Business Management

How a stock market-listed company maximizes shareholders’ wealth

There are large multinational companies listed on various stock markets in the world. These companies focus on maximizing shareholders’ wealth as the major goal. This single goal may not be appropriate or be subject to arguments if one considers the following, for example:

a. Cash flow generation
b. Profitability as measured by profits after tax and return on investment
c. Risk-adjusted returns to shareholders
d. Performance improvement in a number of areas such as concern for the environment, employees’ remuneration and quality of working conditions and customer satisfaction

Should maximizing shareholder wealth be the only goal? What are the advantages and disadvantages of of having alternative goals?

Maximizing shareholder wealth

The concept that the primary financial objective of the firm is to maximize the wealth of shareholders, by which is meant the net present value of estimated future cash flows, underpins much of modern financial theory.

While the relevance of the wealth maximization goal is under discussion, it might also be useful to consider the way in which this type of objective is defined, since this will impact upon both parallel and subsidiary objectives. A widely adopted approach is to seek to maximize the present value of the projected cash flows. In this way, the objective is both made measurable and can be translated into a yardstick for financial decision making. It cannot be defined as a single attainable target but rather as a criterion for the continuing allocation of the company’s resources.

There has been some recent debate as to whether wealth maximization should or can be the only true objective, particularly in the context of multinational companies. The stakeholder view of corporate objectives is that many groups of people have a stake in what the company does. Each of these groups, which include suppliers, workers, manager, customers and governments as well as shareholders, has its own objectives, and this means that a compromise is required. For example, in the case of the multinational firm with a facility in politically unstable third world economy, the directors may at times need to place the interests of local government and economy ahead of those of its shareholders, in part at least to ensure its own continued stability there.

Cash flow generation

The validity of cash flow generation as a major corporate objective depends on the timescale over which performance is measured. If the business maximizes the net present value of the cash flows generated in the medium to long term, then this objective is effectively the same as that discussed above. However, if the aim is to maximize all cash flows, then decisions are likely to be disproportionately focused on short-term performance, and this can work against the long-term health of the business. Defining objectives in terms of long-term cash flow generation makes the shareholder wealth maximization goal more clearly definable and measurable.
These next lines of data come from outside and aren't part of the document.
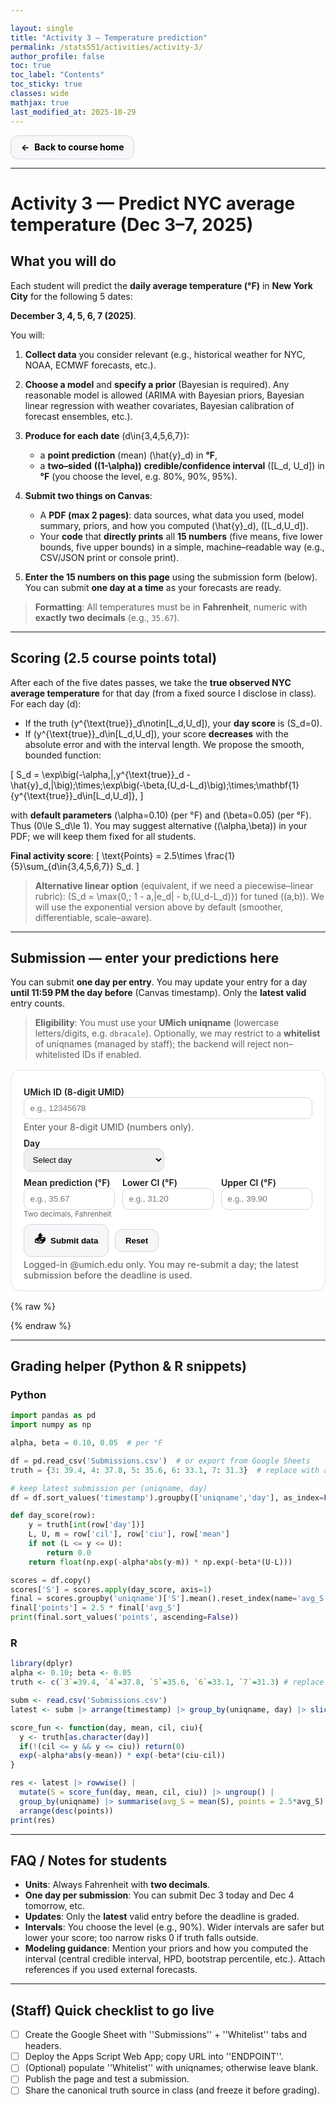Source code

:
 ```yaml
---

layout: single
title: "Activity 3 — Temperature prediction"
permalink: /stats551/activities/activity-3/
author_profile: false
toc: true
toc_label: "Contents"
toc_sticky: true
classes: wide
mathjax: true
last_modified_at: 2025-10-29
---
```


<style>
/* Remove the big background box */
.page, .page__content { background: none !important; box-shadow: none !important; border: none !important; }

/* Buttons */
.btn{display:inline-flex;align-items:center;gap:.5rem;padding:.6rem 1rem;border-radius:12px;border:1px solid #d0d5dd;background:#f7f7f9;color:#111;text-decoration:none;font-weight:700;box-shadow:0 1px 2px rgba(0,0,0,.04), inset 0 -1px 0 rgba(255,255,255,.5);transition:transform .06s ease, box-shadow .15s ease, background .15s ease}
.btn:hover{ background:#f0f2f5; box-shadow:0 3px 10px rgba(0,0,0,.08); transform:translateY(-1px) }
.btn:active{ transform:translateY(0) }
.btn .emoji{ font-size:1.1rem }
.btn {
  color: #000 !important;
}


/* Form */
form.activity3{max-width:720px;background:#fff;border:1px solid #e6e6eb;border-radius:16px;padding:1rem 1.25rem;margin:1rem 0;box-shadow:0 1px 2px rgba(0,0,0,.03)}
form.activity3 fieldset{border:none;margin:0;padding:0}
form.activity3 .row{display:grid;grid-template-columns:1fr 1fr;gap:12px}
form.activity3 .row-3{display:grid;grid-template-columns:1fr 1fr 1fr;gap:12px}
form.activity3 label{font-weight:600;margin-top:.6rem;display:block}
form.activity3 input, form.activity3 select{width:100%;padding:.55rem .6rem;border:1px solid #d0d5dd;border-radius:10px}
form.activity3 small{color:#666}
form.activity3 .help{font-size:.9rem;color:#555;margin-top:.25rem}
.alert{padding:.65rem .8rem;border-radius:10px;margin:.6rem 0;font-weight:600}
.alert.success{background:#ecfdf5;color:#065f46;border:1px solid #a7f3d0}
.alert.error{background:#fef2f2;color:#7f1d1d;border:1px solid #fecaca}
.codeblock{background:#0f172a;color:#e5e7eb;border-radius:12px;padding:1rem;font-family:ui-monospace,SFMono-Regular,Menlo,Monaco,Consolas,"Liberation Mono","Courier New",monospace;white-space:pre;overflow:auto}
</style>

<p>
  <a href="{{ '/stats551/' | relative_url }}" class="btn" aria-label="Back to course home">
    <span>←</span><span>Back to course home</span>
  </a>
</p>

---

# Activity 3 — **Predict NYC average temperature** (Dec 3–7, 2025)

## What you will do

Each student will predict the **daily average temperature (°F)** in **New York City** for the following 5 dates:

**December 3, 4, 5, 6, 7 (2025)**.

You will:

1. **Collect data** you consider relevant (e.g., historical weather for NYC, NOAA, ECMWF forecasts, etc.).
2. **Choose a model** and **specify a prior** (Bayesian is required). Any reasonable model is allowed (ARIMA with Bayesian priors, Bayesian linear regression with weather covariates, Bayesian calibration of forecast ensembles, etc.).
3. **Produce for each date** (d\in{3,4,5,6,7}):

   * a **point prediction** (mean) (\hat{y}_d) in **°F**,
   * a **two–sided** **((1-\alpha))** **credible/confidence interval** ([L_d, U_d]) in **°F** (you choose the level, e.g. 80%, 90%, 95%).
4. **Submit two things on Canvas**:

   * A **PDF (max 2 pages)**: data sources, what data you used, model summary, priors, and how you computed (\hat{y}_d), ([L_d,U_d]).
   * Your **code** that **directly prints** all **15 numbers** (five means, five lower bounds, five upper bounds) in a simple, machine–readable way (e.g., CSV/JSON print or console print).
5. **Enter the 15 numbers on this page** using the submission form (below). You can submit **one day at a time** as your forecasts are ready.

> **Formatting**: All temperatures must be in **Fahrenheit**, numeric with **exactly two decimals** (e.g., `35.67`).

---

## Scoring (2.5 course points total)

After each of the five dates passes, we take the **true observed NYC average temperature** for that day (from a fixed source I disclose in class). For each day (d):

* If the truth (y^{\text{true}}_d\notin[L_d,U_d]), your **day score** is (S_d=0).
* If (y^{\text{true}}_d\in[L_d,U_d]), your score **decreases** with the absolute error and with the interval length. We propose the smooth, bounded function:

[
S_d
= \exp\big(-\alpha,|,y^{\text{true}}_d - \hat{y}_d,|\big);\times;\exp\big(-\beta,(U_d-L_d)\big);\times;\mathbf{1}{y^{\text{true}}_d\in[L_d,U_d]},
]

with **default parameters** (\alpha=0.10) (per °F) and (\beta=0.05) (per °F). Thus (0\le S_d\le 1). You may suggest alternative ((\alpha,\beta)) in your PDF; we will keep them fixed for all students.

**Final activity score**:
[
\text{Points} = 2.5\times \frac{1}{5}\sum_{d\in{3,4,5,6,7}} S_d.
]

> **Alternative linear option** (equivalent, if we need a piecewise–linear rubric):
> (S_d = \max{0,; 1 - a,|e_d| - b,(U_d-L_d)}) for tuned ((a,b)). We will use the exponential version above by default (smoother, differentiable, scale–aware).

---

## Submission — enter your predictions here

You can submit **one day per entry**. You may update your entry for a day **until 11:59 PM the day before** (Canvas timestamp). Only the **latest valid** entry counts.

> **Eligibility**: You must use your **UMich uniqname** (lowercase letters/digits, e.g. `dbracale`). Optionally, we may restrict to a **whitelist** of uniqnames (managed by staff); the backend will reject non–whitelisted IDs if enabled.

<div id="a3-messages" aria-live="polite"></div>

<form class="activity3" id="activity3-form" novalidate>
  <fieldset>
    <label for="umid">UMich ID (8-digit UMID)</label>
    <input id="umid" name="umid" type="text" inputmode="numeric" autocomplete="off"
           placeholder="e.g., 12345678" required pattern="^[0-9]{8}$" aria-describedby="umid-help">
    <div class="help" id="umid-help">Enter your 8-digit UMID (numbers only).</div>
  </fieldset>

  <div class="row">
    <fieldset>
      <label for="day">Day</label>
      <select id="day" name="day" required>
        <option value="" disabled selected>Select day</option>
        <option value="3">Dec 3</option>
        <option value="4">Dec 4</option>
        <option value="5">Dec 5</option>
        <option value="6">Dec 6</option>
        <option value="7">Dec 7</option>
      </select>
    </fieldset>
  </div>

  <div class="row-3">
    <fieldset>
      <label for="mean">Mean prediction (°F)</label>
      <input id="mean" name="mean" type="number" step="0.01" placeholder="e.g., 35.67" required>
      <small>Two decimals, Fahrenheit</small>
    </fieldset>
    <fieldset>
      <label for="cil">Lower CI (°F)</label>
      <input id="cil" name="cil" type="number" step="0.01" placeholder="e.g., 31.20" required>
    </fieldset>
    <fieldset>
      <label for="ciu">Upper CI (°F)</label>
      <input id="ciu" name="ciu" type="number" step="0.01" placeholder="e.g., 39.90" required>
    </fieldset>
  </div>

  <div style="display:flex;gap:.6rem;align-items:center;margin-top:.6rem">
    <button type="submit" class="btn" id="submit-btn"><span class="emoji">📤</span>Submit data</button>
    <button type="button" class="btn" id="reset-btn">Reset</button>
  </div>

  <div class="help">Logged-in @umich.edu only. You may re-submit a day; the latest submission before the deadline is used.</div>
</form>

{% raw %}
<script>
(() => {
  console.log("✅ JavaScript loaded!");
  if (location.search) history.replaceState(null, "", location.pathname);

  const form = document.getElementById('activity3-form');
  const messages = document.getElementById('a3-messages');
  const submitBtn = document.getElementById('submit-btn');
  const resetBtn = document.getElementById('reset-btn');

  // ✅ Use the Web App URL from "Manage deployments" (must end with /exec)
  const ENDPOINT = 'https://script.google.com/macros/s/AKfycbwmeB7spjAnHD7_E-hmmrWJDu394W8Y4n_ofc3kAM8ol7uCts72tNbUrzFdWnUeBpK1/exec';
  

  function showMsg(text, type = 'success'){
    messages.innerHTML = `<div class="alert ${type === 'success' ? 'success' : 'error'}">${text}</div>`;
  }
  function twoDecimals(x){ return Number.parseFloat(x).toFixed(2); }
  function plausibleFahrenheit(x){ return x > -60 && x < 120; }

  form.addEventListener('submit', async (e) => {
    e.preventDefault();
    messages.innerHTML = '';

    const umid = (form.umid.value||'').trim();
    const day = form.day.value;
    const mean = Number(form.mean.value);
    const cil = Number(form.cil.value);
    const ciu = Number(form.ciu.value);

    if(!/^[0-9]{8}$/.test(umid)) return showMsg('UMID must be exactly 8 digits.', 'error');
    if(!['3','4','5','6','7'].includes(day)) return showMsg('Please select a valid day (Dec 3–7).', 'error');
    if([mean, cil, ciu].some(v => !Number.isFinite(v))) return showMsg('Mean/CI must be valid numbers.', 'error');
    if(!(cil <= mean && mean <= ciu)) return showMsg('Require: Lower ≤ Mean ≤ Upper.', 'error');
    if(![mean, cil, ciu].every(plausibleFahrenheit)) return showMsg('Values look implausible (−60 to 120 °F allowed).', 'error');

    const payload = {
      umid,                                    // ✅ correct key
      day: Number(day),
      mean: Number(twoDecimals(mean)),
      cil: Number(twoDecimals(cil)),
      ciu: Number(twoDecimals(ciu)),
      userAgent: navigator.userAgent,
      tsClient: new Date().toISOString()
    };

    submitBtn.disabled = true; submitBtn.textContent = 'Submitting…';
    try{
      const res = await fetch(ENDPOINT, {
        method: 'POST',
        mode: 'cors',
        headers: { 'Content-Type': 'application/json' },
        body: JSON.stringify(payload),
      });
      const data = await res.json().catch(() => ({ ok:false, message:'Invalid server response' }));
      if(!data.ok) throw new Error(data.message || 'Submission failed');
      showMsg(`Saved ✔ — UMID ${payload.umid}, Dec ${payload.day}: mean ${payload.mean.toFixed(2)}°F, CI [${payload.cil.toFixed(2)}, ${payload.ciu.toFixed(2)}].`);
      form.reset();
    }catch(err){
      console.error(err);
      showMsg(`Error: ${err.message || err}`, 'error');
    }finally{
      submitBtn.disabled = false; submitBtn.textContent = 'Submit data';
    }
  });

  resetBtn.addEventListener('click', () => { form.reset(); messages.innerHTML=''; });
})();
</script>
{% endraw %}

---

## Grading helper (Python & R snippets)

### Python

```python
import pandas as pd
import numpy as np

alpha, beta = 0.10, 0.05  # per °F

df = pd.read_csv('Submissions.csv')  # or export from Google Sheets
truth = {3: 39.4, 4: 37.8, 5: 35.6, 6: 33.1, 7: 31.3}  # replace with actuals

# keep latest submission per (uniqname, day)
df = df.sort_values('timestamp').groupby(['uniqname','day'], as_index=False).tail(1)

def day_score(row):
    y = truth[int(row['day'])]
    L, U, m = row['cil'], row['ciu'], row['mean']
    if not (L <= y <= U):
        return 0.0
    return float(np.exp(-alpha*abs(y-m)) * np.exp(-beta*(U-L)))

scores = df.copy()
scores['S'] = scores.apply(day_score, axis=1)
final = scores.groupby('uniqname')['S'].mean().reset_index(name='avg_S')
final['points'] = 2.5 * final['avg_S']
print(final.sort_values('points', ascending=False))
```

### R

```r
library(dplyr)
alpha <- 0.10; beta <- 0.05
truth <- c(`3`=39.4, `4`=37.8, `5`=35.6, `6`=33.1, `7`=31.3) # replace

subm <- read.csv('Submissions.csv')
latest <- subm |> arrange(timestamp) |> group_by(uniqname, day) |> slice_tail(n=1)

score_fun <- function(day, mean, cil, ciu){
  y <- truth[as.character(day)]
  if(!(cil <= y && y <= ciu)) return(0)
  exp(-alpha*abs(y-mean)) * exp(-beta*(ciu-cil))
}

res <- latest |> rowwise() |
  mutate(S = score_fun(day, mean, cil, ciu)) |> ungroup() |
  group_by(uniqname) |> summarise(avg_S = mean(S), points = 2.5*avg_S) |
  arrange(desc(points))
print(res)
```

---

## FAQ / Notes for students

* **Units**: Always Fahrenheit with **two decimals**.
* **One day per submission**: You can submit Dec 3 today and Dec 4 tomorrow, etc.
* **Updates**: Only the **latest** valid entry before the deadline is graded.
* **Intervals**: You choose the level (e.g., 90%). Wider intervals are safer but lower your score; too narrow risks 0 if truth falls outside.
* **Modeling guidance**: Mention your priors and how you computed the interval (central credible interval, HPD, bootstrap percentile, etc.). Attach references if you used external forecasts.

---

## (Staff) Quick checklist to go live

* [ ] Create the Google Sheet with ''Submissions'' + ''Whitelist'' tabs and headers.
* [ ] Deploy the Apps Script Web App; copy URL into ''ENDPOINT''.
* [ ] (Optional) populate ''Whitelist'' with uniqnames; otherwise leave blank.
* [ ] Publish the page and test a submission.
* [ ] Share the canonical truth source in class (and freeze it before grading).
Many companies use return on investment (ROI) targets to assess performance and control the business. This is useful for the comparison of widely differing divisions within a diverse multinational company, and can provide something approaching a ‘level playing field’ when setting targets for the different parts of the business. It is important that the measurement techniques to be used in respect of both profits and the asset base are very clearly defined, and that there is a clear and consistent approach to accounting for inflation. As with the cash flow generation targets discussed above, the selection of the time frame is also important in ensuring that the selected objectives do work for the long-term health of the business.

Risk adjusted returns

It is assumed that the use of risk-adjusted returns relates to the criteria used for investment appraisal, rather than to the performance of the group as a whole. As such, risk adjusted returns cannot be used in defining the top level major corporate goals; however, they can be one way in which corporate goals are made congruent with operating decisions.

At the same time, they do provide a useful input to the goal setting process in that they focus attention on the company’s policy with regard to making risky investments. Once the overall corporate approach to risk has been decided, this can be made effective in operating decisions, for example by specifying the amount by which the cost of capital is to be augmented to allow for risk in various types of investment decisions.

Performance improvement in non-financial areas

Recent work on corporate objectives suggests that firms should take specific account of those areas which impact only indirectly, if at all, on financial performance. The firm has responsibilities towards many groups in addition to the shareholders, including:

• Employees: to provide good working conditions and remuneration, the opportunity for personal development, outplacement help in the event of redundancy and so on
• Customers: to provide a product of good and consistent quality, good service and communication, and open and fair commercial practice.
• The public: to ensure responsible disposal of waste products.

There are many other interest groups that should also be included in the discussion process. Non-financial objectives may often work indirectly to the financial benefit of the firm in the long term, but in the short term they do often appeal to compromise the primary financial objectives.


It is very difficult to find a comprehensive and appropriate alternative primary financial objective to that of shareholder wealth maximization. However, achievement of this goal can be pursued, at least in part, through the setting of specific subsidiary targets in terms of items such as return on investment and risk adjusted returns. The definition of non-financial objectives should also be addressed in the context of the overall review of the corporate plan.